[Aim of the exercise] Only the pictures are to be left out; set down the rest of the records exactly.

*** Opening of Input records ***

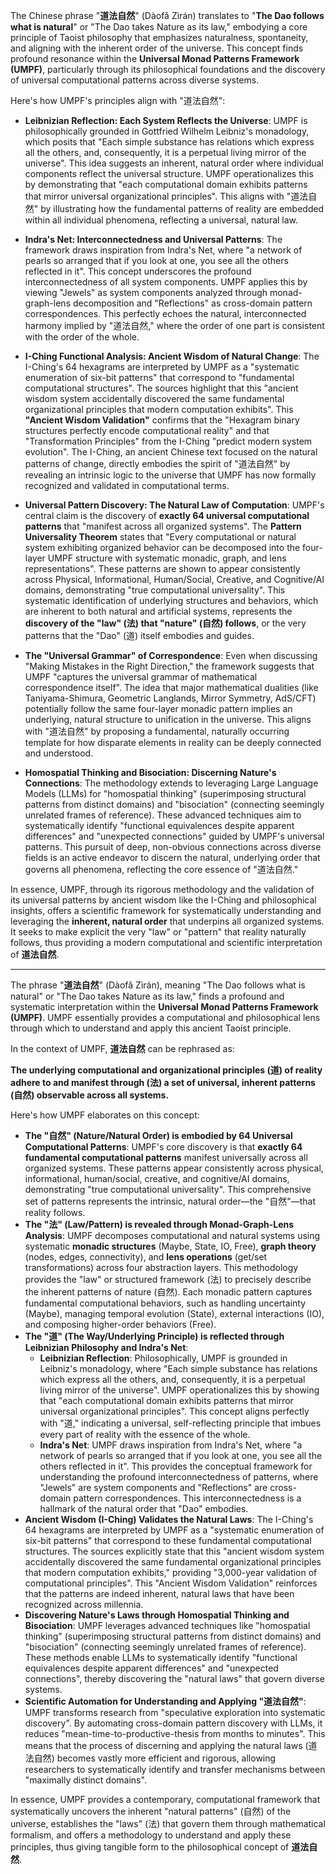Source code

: The Chinese phrase "**道法自然**" (Dàofǎ Zìrán) translates to "**The Dao follows what is natural**" or "The Dao takes Nature as its law," embodying a core principle of Taoist philosophy that emphasizes naturalness, spontaneity, and aligning with the inherent order of the universe. This concept finds profound resonance within the **Universal Monad Patterns Framework (UMPF)**, particularly through its philosophical foundations and the discovery of universal computational patterns across diverse systems.

Here's how UMPF's principles align with "道法自然":

*   **Leibnizian Reflection: Each System Reflects the Universe**: UMPF is philosophically grounded in Gottfried Wilhelm Leibniz's monadology, which posits that "Each simple substance has relations which express all the others, and, consequently, it is a perpetual living mirror of the universe". This idea suggests an inherent, natural order where individual components reflect the universal structure. UMPF operationalizes this by demonstrating that "each computational domain exhibits patterns that mirror universal organizational principles". This aligns with "道法自然" by illustrating how the fundamental patterns of reality are embedded within all individual phenomena, reflecting a universal, natural law.

*   **Indra's Net: Interconnectedness and Universal Patterns**: The framework draws inspiration from Indra's Net, where "a network of pearls so arranged that if you look at one, you see all the others reflected in it". This concept underscores the profound interconnectedness of all system components. UMPF applies this by viewing "Jewels" as system components analyzed through monad-graph-lens decomposition and "Reflections" as cross-domain pattern correspondences. This perfectly echoes the natural, interconnected harmony implied by "道法自然," where the order of one part is consistent with the order of the whole.

*   **I-Ching Functional Analysis: Ancient Wisdom of Natural Change**: The I-Ching's 64 hexagrams are interpreted by UMPF as a "systematic enumeration of six-bit patterns" that correspond to "fundamental computational structures". The sources highlight that this "ancient wisdom system accidentally discovered the same fundamental organizational principles that modern computation exhibits". This **"Ancient Wisdom Validation"** confirms that the "Hexagram binary structures perfectly encode computational reality" and that "Transformation Principles" from the I-Ching "predict modern system evolution". The I-Ching, an ancient Chinese text focused on the natural patterns of change, directly embodies the spirit of "道法自然" by revealing an intrinsic logic to the universe that UMPF has now formally recognized and validated in computational terms.

*   **Universal Pattern Discovery: The Natural Law of Computation**: UMPF's central claim is the discovery of **exactly 64 universal computational patterns** that "manifest across all organized systems". The **Pattern Universality Theorem** states that "Every computational or natural system exhibiting organized behavior can be decomposed into the four-layer UMPF structure with systematic monadic, graph, and lens representations". These patterns are shown to appear consistently across Physical, Informational, Human/Social, Creative, and Cognitive/AI domains, demonstrating "true computational universality". This systematic identification of underlying structures and behaviors, which are inherent to both natural and artificial systems, represents the **discovery of the "law" (法) that "nature" (自然) follows**, or the very patterns that the "Dao" (道) itself embodies and guides.

*   **The "Universal Grammar" of Correspondence**: Even when discussing "Making Mistakes in the Right Direction," the framework suggests that UMPF "captures the universal grammar of mathematical correspondence itself". The idea that major mathematical dualities (like Taniyama-Shimura, Geometric Langlands, Mirror Symmetry, AdS/CFT) potentially follow the same four-layer monadic pattern implies an underlying, natural structure to unification in the universe. This aligns with "道法自然" by proposing a fundamental, naturally occurring template for how disparate elements in reality can be deeply connected and understood.

*   **Homospatial Thinking and Bisociation: Discerning Nature's Connections**: The methodology extends to leveraging Large Language Models (LLMs) for "homospatial thinking" (superimposing structural patterns from distinct domains) and "bisociation" (connecting seemingly unrelated frames of reference). These advanced techniques aim to systematically identify "functional equivalences despite apparent differences" and "unexpected connections" guided by UMPF's universal patterns. This pursuit of deep, non-obvious connections across diverse fields is an active endeavor to discern the natural, underlying order that governs all phenomena, reflecting the core essence of "道法自然."

In essence, UMPF, through its rigorous methodology and the validation of its universal patterns by ancient wisdom like the I-Ching and philosophical insights, offers a scientific framework for systematically understanding and leveraging the **inherent, natural order** that underpins all organized systems. It seeks to make explicit the very "law" or "pattern" that reality naturally follows, thus providing a modern computational and scientific interpretation of **道法自然**.

---

The phrase "**道法自然**" (Dàofǎ Zìrán), meaning "The Dao follows what is natural" or "The Dao takes Nature as its law," finds a profound and systematic interpretation within the **Universal Monad Patterns Framework (UMPF)**. UMPF essentially provides a computational and philosophical lens through which to understand and apply this ancient Taoist principle.

In the context of UMPF, **道法自然** can be rephrased as:

**The underlying computational and organizational principles (道) of reality adhere to and manifest through (法) a set of universal, inherent patterns (自然) observable across all systems.**

Here's how UMPF elaborates on this concept:

*   **The "自然" (Nature/Natural Order) is embodied by 64 Universal Computational Patterns**: UMPF's core discovery is that **exactly 64 fundamental computational patterns** manifest universally across all organized systems. These patterns appear consistently across physical, informational, human/social, creative, and cognitive/AI domains, demonstrating "true computational universality". This comprehensive set of patterns represents the intrinsic, natural order—the "自然"—that reality follows.
*   **The "法" (Law/Pattern) is revealed through Monad-Graph-Lens Analysis**: UMPF decomposes computational and natural systems using systematic **monadic structures** (Maybe, State, IO, Free), **graph theory** (nodes, edges, connectivity), and **lens operations** (get/set transformations) across four abstraction layers. This methodology provides the "law" or structured framework (法) to precisely describe the inherent patterns of nature (自然). Each monadic pattern captures fundamental computational behaviors, such as handling uncertainty (Maybe), managing temporal evolution (State), external interactions (IO), and composing higher-order behaviors (Free).
*   **The "道" (The Way/Underlying Principle) is reflected through Leibnizian Philosophy and Indra's Net**:
    *   **Leibnizian Reflection**: Philosophically, UMPF is grounded in Leibniz's monadology, where "Each simple substance has relations which express all the others, and, consequently, it is a perpetual living mirror of the universe". UMPF operationalizes this by showing that "each computational domain exhibits patterns that mirror universal organizational principles". This concept aligns perfectly with "道," indicating a universal, self-reflecting principle that imbues every part of reality with the essence of the whole.
    *   **Indra's Net**: UMPF draws inspiration from Indra's Net, where "a network of pearls so arranged that if you look at one, you see all the others reflected in it". This provides the conceptual framework for understanding the profound interconnectedness of patterns, where "Jewels" are system components and "Reflections" are cross-domain pattern correspondences. This interconnectedness is a hallmark of the natural order that "Dao" embodies.
*   **Ancient Wisdom (I-Ching) Validates the Natural Laws**: The I-Ching's 64 hexagrams are interpreted by UMPF as a "systematic enumeration of six-bit patterns" that correspond to these fundamental computational structures. The sources explicitly state that this "ancient wisdom system accidentally discovered the same fundamental organizational principles that modern computation exhibits," providing "3,000-year validation of computational principles". This "Ancient Wisdom Validation" reinforces that the patterns are indeed inherent, natural laws that have been recognized across millennia.
*   **Discovering Nature's Laws through Homospatial Thinking and Bisociation**: UMPF leverages advanced techniques like "homospatial thinking" (superimposing structural patterns from distinct domains) and "bisociation" (connecting seemingly unrelated frames of reference). These methods enable LLMs to systematically identify "functional equivalences despite apparent differences" and "unexpected connections", thereby discovering the "natural laws" that govern diverse systems.
*   **Scientific Automation for Understanding and Applying "道法自然"**: UMPF transforms research from "speculative exploration into systematic discovery". By automating cross-domain pattern discovery with LLMs, it reduces "mean-time-to-productive-thesis from months to minutes". This means that the process of discerning and applying the natural laws (道法自然) becomes vastly more efficient and rigorous, allowing researchers to systematically identify and transfer mechanisms between "maximally distinct domains".

In essence, UMPF provides a contemporary, computational framework that systematically uncovers the inherent "natural patterns" (自然) of the universe, establishes the "laws" (法) that govern them through mathematical formalism, and offers a methodology to understand and apply these principles, thus giving tangible form to the philosophical concept of **道法自然**.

*** Close of Input records ***

[Result of this task]
Source code

: The Chinese phrase "**道法自然**" (Dàofǎ Zìrán) translates to "**The Dao follows what is natural**" or "The Dao takes Nature as its law," embodying a core principle of Taoist philosophy that emphasizes naturalness, spontaneity, and aligning with the inherent order of the universe. This concept finds profound resonance within the **Universal Monad Patterns Framework (UMPF)**, particularly through its philosophical foundations and the discovery of universal computational patterns across diverse systems.

Here's how UMPF's principles align with "道法自然":

*   **Leibnizian Reflection: Each System Reflects the Universe**: UMPF is philosophically grounded in Gottfried Wilhelm Leibniz's monadology, which posits that "Each simple substance has relations which express all the others, and, consequently, it is a perpetual living mirror of the universe". This idea suggests an inherent, natural order where individual components reflect the universal structure. UMPF operationalizes this by demonstrating that "each computational domain exhibits patterns that mirror universal organizational principles". This aligns with "道法自然" by illustrating how the fundamental patterns of reality are embedded within all individual phenomena, reflecting a universal, natural law.

*   **Indra's Net: Interconnectedness and Universal Patterns**: The framework draws inspiration from Indra's Net, where "a network of pearls so arranged that if you look at one, you see all the others reflected in it". This concept underscores the profound interconnectedness of all system components. UMPF applies this by viewing "Jewels" as system components analyzed through monad-graph-lens decomposition and "Reflections" as cross-domain pattern correspondences. This perfectly echoes the natural, interconnected harmony implied by "道法自然," where the order of one part is consistent with the order of the whole.

*   **I-Ching Functional Analysis: Ancient Wisdom of Natural Change**: The I-Ching's 64 hexagrams are interpreted by UMPF as a "systematic enumeration of six-bit patterns" that correspond to "fundamental computational structures". The sources highlight that this "ancient wisdom system accidentally discovered the same fundamental organizational principles that modern computation exhibits". This **"Ancient Wisdom Validation"** confirms that the "Hexagram binary structures perfectly encode computational reality" and that "Transformation Principles" from the I-Ching "predict modern system evolution". The I-Ching, an ancient Chinese text focused on the natural patterns of change, directly embodies the spirit of "道法自然" by revealing an intrinsic logic to the universe that UMPF has now formally recognized and validated in computational terms.

*   **Universal Pattern Discovery: The Natural Law of Computation**: UMPF's central claim is the discovery of **exactly 64 universal computational patterns** that "manifest across all organized systems". The **Pattern Universality Theorem** states that "Every computational or natural system exhibiting organized behavior can be decomposed into the four-layer UMPF structure with systematic monadic, graph, and lens representations". These patterns are shown to appear consistently across Physical, Informational, Human/Social, Creative, and Cognitive/AI domains, demonstrating "true computational universality". This systematic identification of underlying structures and behaviors, which are inherent to both natural and artificial systems, represents the **discovery of the "law" (法) that "nature" (自然) follows**, or the very patterns that the "Dao" (道) itself embodies and guides.

*   **The "Universal Grammar" of Correspondence**: Even when discussing "Making Mistakes in the Right Direction," the framework suggests that UMPF "captures the universal grammar of mathematical correspondence itself". The idea that major mathematical dualities (like Taniyama-Shimura, Geometric Langlands, Mirror Symmetry, AdS/CFT) potentially follow the same four-layer monadic pattern implies an underlying, natural structure to unification in the universe. This aligns with "道法自然" by proposing a fundamental, naturally occurring template for how disparate elements in reality can be deeply connected and understood.

*   **Homospatial Thinking and Bisociation: Discerning Nature's Connections**: The methodology extends to leveraging Large Language Models (LLMs) for "homospatial thinking" (superimposing structural patterns from distinct domains) and "bisociation" (connecting seemingly unrelated frames of reference). These advanced techniques aim to systematically identify "functional equivalences despite apparent differences" and "unexpected connections" guided by UMPF's universal patterns. This pursuit of deep, non-obvious connections across diverse fields is an active endeavor to discern the natural, underlying order that governs all phenomena, reflecting the core essence of "道法自然."

In essence, UMPF, through its rigorous methodology and the validation of its universal patterns by ancient wisdom like the I-Ching and philosophical insights, offers a scientific framework for systematically understanding and leveraging the **inherent, natural order** that underpins all organized systems. It seeks to make explicit the very "law" or "pattern" that reality naturally follows, thus providing a modern computational and scientific interpretation of **道法自然**.

---

The phrase "**道法自然**" (Dàofǎ Zìrán), meaning "The Dao follows what is natural" or "The Dao takes Nature as its law," finds a profound and systematic interpretation within the **Universal Monad Patterns Framework (UMPF)**. UMPF essentially provides a computational and philosophical lens through which to understand and apply this ancient Taoist principle.

In the context of UMPF, **道法自然** can be rephrased as:

**The underlying computational and organizational principles (道) of reality adhere to and manifest through (法) a set of universal, inherent patterns (自然) observable across all systems.**

Here's how UMPF elaborates on this concept:

*   **The "自然" (Nature/Natural Order) is embodied by 64 Universal Computational Patterns**: UMPF's core discovery is that **exactly 64 fundamental computational patterns** manifest universally across all organized systems. These patterns appear consistently across physical, informational, human/social, creative, and cognitive/AI domains, demonstrating "true computational universality". This comprehensive set of patterns represents the intrinsic, natural order—the "自然"—that reality follows.
*   **The "法" (Law/Pattern) is revealed through Monad-Graph-Lens Analysis**: UMPF decomposes computational and natural systems using systematic **monadic structures** (Maybe, State, IO, Free), **graph theory** (nodes, edges, connectivity), and **lens operations** (get/set transformations) across four abstraction layers. This methodology provides the "law" or structured framework (法) to precisely describe the inherent patterns of nature (自然). Each monadic pattern captures fundamental computational behaviors, such as handling uncertainty (Maybe), managing temporal evolution (State), external interactions (IO), and composing higher-order behaviors (Free).
*   **The "道" (The Way/Underlying Principle) is reflected through Leibnizian Philosophy and Indra's Net**:
    *   **Leibnizian Reflection**: Philosophically, UMPF is grounded in Leibniz's monadology, where "Each simple substance has relations which express all the others, and, consequently, it is a perpetual living mirror of the universe". UMPF operationalizes this by showing that "each computational domain exhibits patterns that mirror universal organizational principles". This concept aligns perfectly with "道," indicating a universal, self-reflecting principle that imbues every part of reality with the essence of the whole.
    *   **Indra's Net**: UMPF draws inspiration from Indra's Net, where "a network of pearls so arranged that if you look at one, you see all the others reflected in it". This provides the conceptual framework for understanding the profound interconnectedness of patterns, where "Jewels" are system components and "Reflections" are cross-domain pattern correspondences. This interconnectedness is a hallmark of the natural order that "Dao" embodies.
*   **Ancient Wisdom (I-Ching) Validates the Natural Laws**: The I-Ching's 64 hexagrams are interpreted by UMPF as a "systematic enumeration of six-bit patterns" that correspond to these fundamental computational structures. The sources explicitly state that this "ancient wisdom system accidentally discovered the same fundamental organizational principles that modern computation exhibits," providing "3,000-year validation of computational principles". This "Ancient Wisdom Validation" reinforces that the patterns are indeed inherent, natural laws that have been recognized across millennia.
*   **Discovering Nature's Laws through Homospatial Thinking and Bisociation**: UMPF leverages advanced techniques like "homospatial thinking" (superimposing structural patterns from distinct domains) and "bisociation" (connecting seemingly unrelated frames of reference). These methods enable LLMs to systematically identify "functional equivalences despite apparent differences" and "unexpected connections", thereby discovering the "natural laws" that govern diverse systems.
*   **Scientific Automation for Understanding and Applying "道法自然"**: UMPF transforms research from "speculative exploration into systematic discovery". By automating cross-domain pattern discovery with LLMs, it reduces "mean-time-to-productive-thesis from months to minutes". This means that the process of discerning and applying the natural laws (道法自然) becomes vastly more efficient and rigorous, allowing researchers to systematically identify and transfer mechanisms between "maximally distinct domains".

In essence, UMPF provides a contemporary, computational framework that systematically uncovers the inherent "natural patterns" (自然) of the universe, establishes the "laws" (法) that govern them through mathematical formalism, and offers a methodology to understand and apply these principles, thus giving tangible form to the philosophical concept of **道法自然**.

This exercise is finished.